How to Build Hash Keys in Oracle

Hash keys can be used instead of sequence numbers to build surrogate keys in a Data Warehouse. This is often done in Data Vault environments, and there are some good reasons to do that. But there are also several issues and restrictions with hash keys. So, use hash keys only if you have good reasons for them. And if you decide to use hash keys in your Oracle Data Warehouse, make sure that you do it the right way.

A hash function is a deterministic function that distributes a (usually high) number of input values to a set of distinct hash values. Hash algorithms are used for different purposes in computer science (e.g. compilers and parsers, in cryptography or for key generators). In the Oracle database, hash functions are used for hash joins, hash partitioning and hash clusters – to name just a few examples.

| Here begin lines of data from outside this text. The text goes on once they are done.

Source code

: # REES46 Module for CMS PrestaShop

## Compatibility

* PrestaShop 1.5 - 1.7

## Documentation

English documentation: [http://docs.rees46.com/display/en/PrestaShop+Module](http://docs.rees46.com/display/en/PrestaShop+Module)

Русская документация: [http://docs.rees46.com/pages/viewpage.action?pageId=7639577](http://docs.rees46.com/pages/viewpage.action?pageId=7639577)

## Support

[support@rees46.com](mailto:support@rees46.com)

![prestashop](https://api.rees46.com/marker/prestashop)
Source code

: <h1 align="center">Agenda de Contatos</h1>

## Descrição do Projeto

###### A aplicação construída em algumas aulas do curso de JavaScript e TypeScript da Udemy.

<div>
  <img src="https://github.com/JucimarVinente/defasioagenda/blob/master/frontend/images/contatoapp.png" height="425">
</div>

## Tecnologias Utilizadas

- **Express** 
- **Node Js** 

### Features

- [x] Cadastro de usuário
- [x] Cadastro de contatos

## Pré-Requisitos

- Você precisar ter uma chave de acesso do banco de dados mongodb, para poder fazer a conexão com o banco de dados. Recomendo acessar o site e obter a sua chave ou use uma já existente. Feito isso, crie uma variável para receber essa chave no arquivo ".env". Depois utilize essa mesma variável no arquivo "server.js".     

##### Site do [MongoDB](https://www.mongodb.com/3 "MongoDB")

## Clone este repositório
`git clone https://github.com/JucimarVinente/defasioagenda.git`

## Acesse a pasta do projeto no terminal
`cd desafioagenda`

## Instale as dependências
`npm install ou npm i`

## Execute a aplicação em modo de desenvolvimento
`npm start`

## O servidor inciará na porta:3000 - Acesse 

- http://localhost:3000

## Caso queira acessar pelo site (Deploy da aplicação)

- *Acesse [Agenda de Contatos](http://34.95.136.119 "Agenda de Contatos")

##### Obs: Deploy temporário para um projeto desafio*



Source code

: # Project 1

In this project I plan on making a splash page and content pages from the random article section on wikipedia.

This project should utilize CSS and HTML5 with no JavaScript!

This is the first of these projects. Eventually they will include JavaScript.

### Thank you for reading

To illustrate the principle of a hash function, I use the expression MOD(n, 7) as a hash function in the following example. The function is deterministic, i.e. for the same input value, the result is always the same. The result returns the remainder of a division by 7, therefore always a number between 0 and 6.

Hash function

Basic principle of a hash function

As you can see in the example above, the hash values are not unique. For the input values 15 and 22, the hash key (1) is the same. That is called a hash collision. For many situations, this is not an issue. If a hash algorithm is used for equal distribution of rows to multiple hash partitions, it is clear that more than one row is stored in each partition. But for a hash key generator, hash collisions have to be avoided.

In this blog post, I will write about a special use case of hash functions: Building hash keys in a Data Warehouse to replace the business key with a surrogate primary key. In this case, the business key (one or more attributes of a source table) is the input value. The result of the hash function is a hash key. Hash keys are often used in Data Warehouses with Data Vault models, they are even one of the main concepts of Data Vault 2.0. But hash keys can also be used in dimensional models as primary keys of the dimension tables, in historized head & version models, or in any 3NF data model.

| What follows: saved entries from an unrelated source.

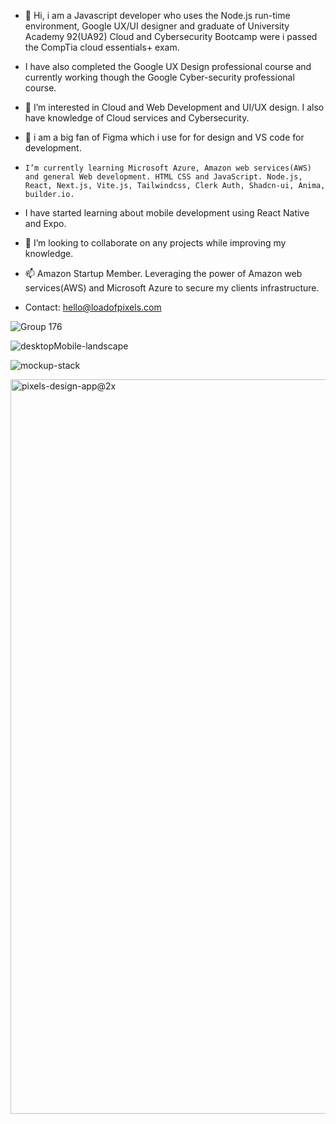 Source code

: - 👋 Hi, i am a Javascript developer who uses the Node.js run-time environment, Google UX/UI designer and graduate of University Academy 92(UA92) Cloud and Cybersecurity Bootcamp were i passed the CompTia cloud essentials+ exam.
-   I have also completed the Google UX Design professional course and currently working though the Google Cyber-security professional course.
- 👀 I’m interested in Cloud and Web Development and UI/UX design. I also have knowledge of Cloud services and Cybersecurity.
- 🌱 i am a big fan of Figma which i use for for design and VS code for development.
-     I’m currently learning Microsoft Azure, Amazon web services(AWS) and general Web development. HTML CSS and JavaScript. Node.js, React, Next.js, Vite.js, Tailwindcss, Clerk Auth, Shadcn-ui, Anima, builder.io.
- I have started learning about mobile development using React Native and Expo.

- 💞️ I’m looking to collaborate on any projects while improving my knowledge.
- 📫 Amazon Startup Member. Leveraging the power of Amazon web services(AWS) and Microsoft Azure to secure my clients infrastructure.
-    Contact: hello@loadofpixels.com

![Group 176](https://github.com/user-attachments/assets/d4461cda-67e1-440d-85ac-4620d00571c8)


![desktopMobile-landscape](https://github.com/tadyPi/tadyPi/assets/129111332/e67d4538-7cf9-45a2-8811-23c93930db77)


![mockup-stack](https://github.com/tadyPi/tadyPi/assets/129111332/c2043fab-4ce5-4b9e-93c3-98646834dafc)


<img width="1175" alt="pixels-design-app@2x" src="https://github.com/user-attachments/assets/aed4171d-55e4-40bf-bc0e-a1d9637f93cf">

Sequence Numbers or Hash Keys?

There are many discussions about the right approach to build surrogate keys. Should I use sequence numbers or hash keys? Or even UUIDs? As usual in real life, there are advantages and disadvantages for each of the concepts. Unfortunately, there is an almost religious “key discussion” in the Data Vault community. What is my opinion? I don’t want to be a “good guy” or a “bad guy”, depending on whether I use sequence numbers or hash keys. For me as a Data Warehouse consultant, it is important to understand the principle of the different concepts, their advantages and disadvantages. Then I can decide for each project which approach fits best for the specific requirements and technology. Here just a short summary of the two approaches:

Sequence Numbers: For every new business key in a Hub, a new sequence number is created. In Oracle, this can be implemented classically with a sequence, or in Oracle 12c with an identity column. To determine the foreign keys on Links or Satellites, a key lookup on the Hub is needed. For each business key, the corresponding surrogate key is derived from the Hub. Key lookup operations are very common in Data Warehouses and are available in every ETL tool. In SQL, a key lookup is usually just a (left outer) join on the lookup table (here on the Hub) to determine the correct sequence number.

Key lookup

Sequence numbers with key lookup

The main issue of this approach is the load dependency: All Hubs must be loaded before the Links and Satellites to guarantee that all key lookups return a result. Additionally, the sequence numbers in different environments (e.g. development, test and production database) are not in sync. If data has to be compared or moved from one environment to another, the sequence numbers must be recalculated. The third challenge is the reload of data from scratch: If – for any reason – a table is truncated and initially loaded, each row will get a new sequence number, so the dependent tables must be reloaded as well.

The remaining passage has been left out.